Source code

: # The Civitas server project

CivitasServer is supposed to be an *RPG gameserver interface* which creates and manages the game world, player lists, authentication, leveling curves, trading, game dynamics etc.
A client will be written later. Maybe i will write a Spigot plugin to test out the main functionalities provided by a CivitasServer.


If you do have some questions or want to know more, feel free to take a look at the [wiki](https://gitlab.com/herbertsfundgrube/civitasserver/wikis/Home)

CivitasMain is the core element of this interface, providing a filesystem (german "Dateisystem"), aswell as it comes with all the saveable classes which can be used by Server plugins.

★ ★ ★ ★

**Description of the task**
Word for word, write out each entry shown above.

**Exercise solution**
Source code

: # The Civitas server project

CivitasServer is supposed to be an *RPG gameserver interface* which creates and manages the game world, player lists, authentication, leveling curves, trading, game dynamics etc.
A client will be written later. Maybe i will write a Spigot plugin to test out the main functionalities provided by a CivitasServer.


If you do have some questions or want to know more, feel free to take a look at the [wiki](https://gitlab.com/herbertsfundgrube/civitasserver/wikis/Home)

CivitasMain is the core element of this interface, providing a filesystem (german "Dateisystem"), aswell as it comes with all the saveable classes which can be used by Server plugins.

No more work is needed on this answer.